• [EXERCISE DETAILS]:
Please copy each line of the listing that includes the string "when".

• [INPUT FOR THIS TASK]:
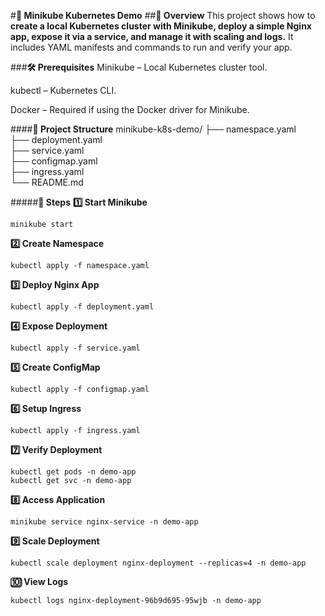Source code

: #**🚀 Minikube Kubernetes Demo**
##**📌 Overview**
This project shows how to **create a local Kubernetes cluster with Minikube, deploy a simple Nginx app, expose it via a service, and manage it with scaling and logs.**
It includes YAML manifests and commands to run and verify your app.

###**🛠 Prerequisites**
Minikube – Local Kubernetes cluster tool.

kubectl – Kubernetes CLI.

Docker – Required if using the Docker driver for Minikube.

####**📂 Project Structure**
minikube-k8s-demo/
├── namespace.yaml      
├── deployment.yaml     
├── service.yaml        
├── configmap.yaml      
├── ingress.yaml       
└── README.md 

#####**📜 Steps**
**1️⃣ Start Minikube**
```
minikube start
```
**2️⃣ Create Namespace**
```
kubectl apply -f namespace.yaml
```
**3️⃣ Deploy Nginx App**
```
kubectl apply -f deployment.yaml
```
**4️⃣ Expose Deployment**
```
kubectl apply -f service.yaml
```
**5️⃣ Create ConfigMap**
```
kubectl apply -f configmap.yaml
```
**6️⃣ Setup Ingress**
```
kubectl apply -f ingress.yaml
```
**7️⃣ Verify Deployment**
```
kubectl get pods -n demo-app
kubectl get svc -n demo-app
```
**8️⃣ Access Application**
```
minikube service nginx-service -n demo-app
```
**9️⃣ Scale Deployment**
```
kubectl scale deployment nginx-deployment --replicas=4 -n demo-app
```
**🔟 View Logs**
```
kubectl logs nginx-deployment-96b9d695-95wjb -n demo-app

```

--

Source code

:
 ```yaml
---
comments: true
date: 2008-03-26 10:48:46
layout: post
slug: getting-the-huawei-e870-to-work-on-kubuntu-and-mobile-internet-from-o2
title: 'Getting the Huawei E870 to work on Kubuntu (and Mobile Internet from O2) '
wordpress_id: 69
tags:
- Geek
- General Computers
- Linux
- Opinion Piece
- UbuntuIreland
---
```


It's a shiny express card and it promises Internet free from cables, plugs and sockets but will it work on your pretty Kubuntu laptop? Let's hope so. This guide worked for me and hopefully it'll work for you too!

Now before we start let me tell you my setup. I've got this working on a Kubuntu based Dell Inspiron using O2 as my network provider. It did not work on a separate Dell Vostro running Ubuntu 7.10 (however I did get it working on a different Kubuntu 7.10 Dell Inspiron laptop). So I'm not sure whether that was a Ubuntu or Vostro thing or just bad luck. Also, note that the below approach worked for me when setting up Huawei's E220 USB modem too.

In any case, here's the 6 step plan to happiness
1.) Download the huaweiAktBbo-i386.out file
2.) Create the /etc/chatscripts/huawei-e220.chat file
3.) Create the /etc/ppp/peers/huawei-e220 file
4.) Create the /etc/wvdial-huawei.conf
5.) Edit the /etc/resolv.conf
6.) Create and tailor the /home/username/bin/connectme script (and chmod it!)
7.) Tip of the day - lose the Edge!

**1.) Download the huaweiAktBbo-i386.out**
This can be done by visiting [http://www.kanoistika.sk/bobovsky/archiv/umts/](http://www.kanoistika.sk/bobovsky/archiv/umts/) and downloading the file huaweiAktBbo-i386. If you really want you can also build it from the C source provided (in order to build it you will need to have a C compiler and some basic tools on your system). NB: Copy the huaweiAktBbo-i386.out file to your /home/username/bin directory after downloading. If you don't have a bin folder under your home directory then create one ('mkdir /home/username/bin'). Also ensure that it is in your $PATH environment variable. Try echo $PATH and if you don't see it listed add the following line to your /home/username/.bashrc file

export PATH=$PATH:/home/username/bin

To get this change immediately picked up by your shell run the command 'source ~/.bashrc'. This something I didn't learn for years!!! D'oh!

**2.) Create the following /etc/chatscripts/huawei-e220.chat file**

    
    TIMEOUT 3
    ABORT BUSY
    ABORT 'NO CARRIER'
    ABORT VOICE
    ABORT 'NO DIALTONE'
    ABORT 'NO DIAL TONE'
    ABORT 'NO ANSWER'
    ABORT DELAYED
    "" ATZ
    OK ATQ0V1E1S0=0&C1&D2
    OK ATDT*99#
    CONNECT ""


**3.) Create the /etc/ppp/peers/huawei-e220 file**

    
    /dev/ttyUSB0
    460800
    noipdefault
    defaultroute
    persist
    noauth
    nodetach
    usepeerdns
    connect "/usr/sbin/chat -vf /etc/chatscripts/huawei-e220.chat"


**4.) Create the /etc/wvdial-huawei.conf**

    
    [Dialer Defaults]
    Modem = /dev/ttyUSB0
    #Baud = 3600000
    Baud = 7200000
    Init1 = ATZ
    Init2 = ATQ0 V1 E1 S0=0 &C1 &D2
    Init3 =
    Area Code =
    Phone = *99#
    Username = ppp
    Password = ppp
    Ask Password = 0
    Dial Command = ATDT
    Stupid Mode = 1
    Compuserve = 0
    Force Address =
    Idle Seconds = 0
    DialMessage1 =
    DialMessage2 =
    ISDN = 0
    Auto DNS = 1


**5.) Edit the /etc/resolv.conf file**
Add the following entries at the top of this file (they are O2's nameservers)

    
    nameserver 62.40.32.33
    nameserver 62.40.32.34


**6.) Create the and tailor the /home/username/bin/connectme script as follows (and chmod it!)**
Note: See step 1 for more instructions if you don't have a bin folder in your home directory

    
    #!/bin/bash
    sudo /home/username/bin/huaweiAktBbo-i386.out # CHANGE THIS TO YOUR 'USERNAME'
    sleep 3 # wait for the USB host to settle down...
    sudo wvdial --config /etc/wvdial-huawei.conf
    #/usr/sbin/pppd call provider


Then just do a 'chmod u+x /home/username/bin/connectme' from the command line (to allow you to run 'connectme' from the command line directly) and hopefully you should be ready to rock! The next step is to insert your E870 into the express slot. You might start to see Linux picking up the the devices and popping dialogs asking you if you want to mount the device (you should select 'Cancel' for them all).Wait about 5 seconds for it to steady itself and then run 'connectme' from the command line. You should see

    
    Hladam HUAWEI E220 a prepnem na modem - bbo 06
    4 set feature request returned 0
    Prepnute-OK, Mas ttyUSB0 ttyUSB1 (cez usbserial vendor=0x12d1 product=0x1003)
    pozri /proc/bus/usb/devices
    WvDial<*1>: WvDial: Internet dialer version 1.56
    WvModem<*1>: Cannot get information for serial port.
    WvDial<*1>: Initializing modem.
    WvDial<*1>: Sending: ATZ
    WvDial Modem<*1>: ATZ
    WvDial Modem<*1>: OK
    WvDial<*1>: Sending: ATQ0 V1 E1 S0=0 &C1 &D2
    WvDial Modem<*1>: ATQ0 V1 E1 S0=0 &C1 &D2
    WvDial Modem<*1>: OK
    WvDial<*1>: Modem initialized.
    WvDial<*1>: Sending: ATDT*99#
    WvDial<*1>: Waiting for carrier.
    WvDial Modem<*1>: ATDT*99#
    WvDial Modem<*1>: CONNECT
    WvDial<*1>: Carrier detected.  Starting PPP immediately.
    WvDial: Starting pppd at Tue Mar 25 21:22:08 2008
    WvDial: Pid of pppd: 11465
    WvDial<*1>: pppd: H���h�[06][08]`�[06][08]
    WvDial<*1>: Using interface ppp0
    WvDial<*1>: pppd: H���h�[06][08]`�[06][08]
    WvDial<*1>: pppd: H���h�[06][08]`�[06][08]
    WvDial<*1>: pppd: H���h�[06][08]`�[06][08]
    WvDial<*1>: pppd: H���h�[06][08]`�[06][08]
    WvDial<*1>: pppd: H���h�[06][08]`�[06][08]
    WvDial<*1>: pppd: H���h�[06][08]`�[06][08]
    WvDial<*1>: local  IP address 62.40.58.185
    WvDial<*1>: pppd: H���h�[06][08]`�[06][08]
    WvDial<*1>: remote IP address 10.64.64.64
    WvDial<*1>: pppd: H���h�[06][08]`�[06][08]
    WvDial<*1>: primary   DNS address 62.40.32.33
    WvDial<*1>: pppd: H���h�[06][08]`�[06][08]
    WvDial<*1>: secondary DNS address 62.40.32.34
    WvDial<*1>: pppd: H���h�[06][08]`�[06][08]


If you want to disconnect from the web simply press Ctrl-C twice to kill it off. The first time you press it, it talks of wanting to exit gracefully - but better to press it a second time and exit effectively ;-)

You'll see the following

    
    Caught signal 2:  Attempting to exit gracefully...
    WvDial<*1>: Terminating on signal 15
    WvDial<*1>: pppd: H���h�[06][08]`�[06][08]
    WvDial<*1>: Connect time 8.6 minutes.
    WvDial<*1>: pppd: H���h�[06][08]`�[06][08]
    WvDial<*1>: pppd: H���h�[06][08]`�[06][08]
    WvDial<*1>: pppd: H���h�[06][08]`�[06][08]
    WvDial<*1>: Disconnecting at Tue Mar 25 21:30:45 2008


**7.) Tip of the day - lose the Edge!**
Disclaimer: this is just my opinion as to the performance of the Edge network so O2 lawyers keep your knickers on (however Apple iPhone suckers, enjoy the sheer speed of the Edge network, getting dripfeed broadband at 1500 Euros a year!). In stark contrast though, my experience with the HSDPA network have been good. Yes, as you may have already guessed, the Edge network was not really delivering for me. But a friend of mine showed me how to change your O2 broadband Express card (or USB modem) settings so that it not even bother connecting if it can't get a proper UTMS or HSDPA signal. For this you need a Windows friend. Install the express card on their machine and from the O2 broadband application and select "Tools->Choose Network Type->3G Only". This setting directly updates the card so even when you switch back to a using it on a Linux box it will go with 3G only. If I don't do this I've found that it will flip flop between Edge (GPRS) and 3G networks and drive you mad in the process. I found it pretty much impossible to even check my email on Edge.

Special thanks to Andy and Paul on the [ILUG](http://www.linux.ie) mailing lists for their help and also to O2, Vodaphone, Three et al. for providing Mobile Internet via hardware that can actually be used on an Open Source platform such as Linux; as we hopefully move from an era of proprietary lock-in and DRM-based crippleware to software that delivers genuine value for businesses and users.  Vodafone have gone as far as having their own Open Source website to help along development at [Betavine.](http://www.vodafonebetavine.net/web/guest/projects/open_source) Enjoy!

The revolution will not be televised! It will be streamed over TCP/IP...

==

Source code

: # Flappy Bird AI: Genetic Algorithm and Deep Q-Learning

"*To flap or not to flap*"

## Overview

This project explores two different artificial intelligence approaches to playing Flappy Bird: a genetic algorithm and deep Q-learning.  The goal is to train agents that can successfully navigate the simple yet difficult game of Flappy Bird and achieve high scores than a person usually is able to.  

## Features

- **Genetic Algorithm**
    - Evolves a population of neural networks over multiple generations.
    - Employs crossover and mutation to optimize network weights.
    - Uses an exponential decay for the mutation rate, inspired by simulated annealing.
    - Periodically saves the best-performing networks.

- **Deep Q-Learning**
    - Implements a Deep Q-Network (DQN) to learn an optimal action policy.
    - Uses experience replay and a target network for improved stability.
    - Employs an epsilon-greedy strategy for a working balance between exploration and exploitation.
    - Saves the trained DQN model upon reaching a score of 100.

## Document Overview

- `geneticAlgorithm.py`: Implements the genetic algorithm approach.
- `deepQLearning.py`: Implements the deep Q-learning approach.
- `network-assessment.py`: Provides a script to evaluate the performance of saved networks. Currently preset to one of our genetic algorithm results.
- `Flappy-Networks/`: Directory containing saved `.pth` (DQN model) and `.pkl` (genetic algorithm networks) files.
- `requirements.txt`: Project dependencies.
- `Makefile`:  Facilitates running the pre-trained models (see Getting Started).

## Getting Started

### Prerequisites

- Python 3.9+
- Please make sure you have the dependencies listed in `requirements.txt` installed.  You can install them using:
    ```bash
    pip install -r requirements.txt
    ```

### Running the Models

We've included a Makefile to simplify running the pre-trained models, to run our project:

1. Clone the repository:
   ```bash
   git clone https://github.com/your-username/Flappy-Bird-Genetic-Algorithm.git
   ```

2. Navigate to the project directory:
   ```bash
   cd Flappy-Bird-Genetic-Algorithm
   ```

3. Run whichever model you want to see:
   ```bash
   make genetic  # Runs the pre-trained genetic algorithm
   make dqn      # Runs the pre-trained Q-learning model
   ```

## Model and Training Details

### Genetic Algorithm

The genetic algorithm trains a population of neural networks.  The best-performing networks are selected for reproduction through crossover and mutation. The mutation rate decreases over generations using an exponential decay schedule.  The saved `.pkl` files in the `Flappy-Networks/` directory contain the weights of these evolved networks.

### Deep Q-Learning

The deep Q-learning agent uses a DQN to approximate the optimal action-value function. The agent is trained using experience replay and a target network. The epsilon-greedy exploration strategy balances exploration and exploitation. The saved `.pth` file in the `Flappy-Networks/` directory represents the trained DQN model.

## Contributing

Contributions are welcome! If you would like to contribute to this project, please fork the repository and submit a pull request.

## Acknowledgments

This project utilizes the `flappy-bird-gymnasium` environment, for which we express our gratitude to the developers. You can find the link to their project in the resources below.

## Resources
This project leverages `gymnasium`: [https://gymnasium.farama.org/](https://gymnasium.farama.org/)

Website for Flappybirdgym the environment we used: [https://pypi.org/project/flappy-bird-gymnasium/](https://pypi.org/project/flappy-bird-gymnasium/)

• [THE COMPLETED TASK]:
Now before we start let me tell you my setup. I've got this working on a Kubuntu based Dell Inspiron using O2 as my network provider. It did not work on a separate Dell Vostro running Ubuntu 7.10 (however I did get it working on a different Kubuntu 7.10 Dell Inspiron laptop). So I'm not sure whether that was a Ubuntu or Vostro thing or just bad luck. Also, note that the below approach worked for me when setting up Huawei's E220 USB modem too.
Disclaimer: this is just my opinion as to the performance of the Edge network so O2 lawyers keep your knickers on (however Apple iPhone suckers, enjoy the sheer speed of the Edge network, getting dripfeed broadband at 1500 Euros a year!). In stark contrast though, my experience with the HSDPA network have been good. Yes, as you may have already guessed, the Edge network was not really delivering for me. But a friend of mine showed me how to change your O2 broadband Express card (or USB modem) settings so that it not even bother connecting if it can't get a proper UTMS or HSDPA signal. For this you need a Windows friend. Install the express card on their machine and from the O2 broadband application and select "Tools->Choose Network Type->3G Only". This setting directly updates the card so even when you switch back to a using it on a Linux box it will go with 3G only. If I don't do this I've found that it will flip flop between Edge (GPRS) and 3G networks and drive you mad in the process. I found it pretty much impossible to even check my email on Edge.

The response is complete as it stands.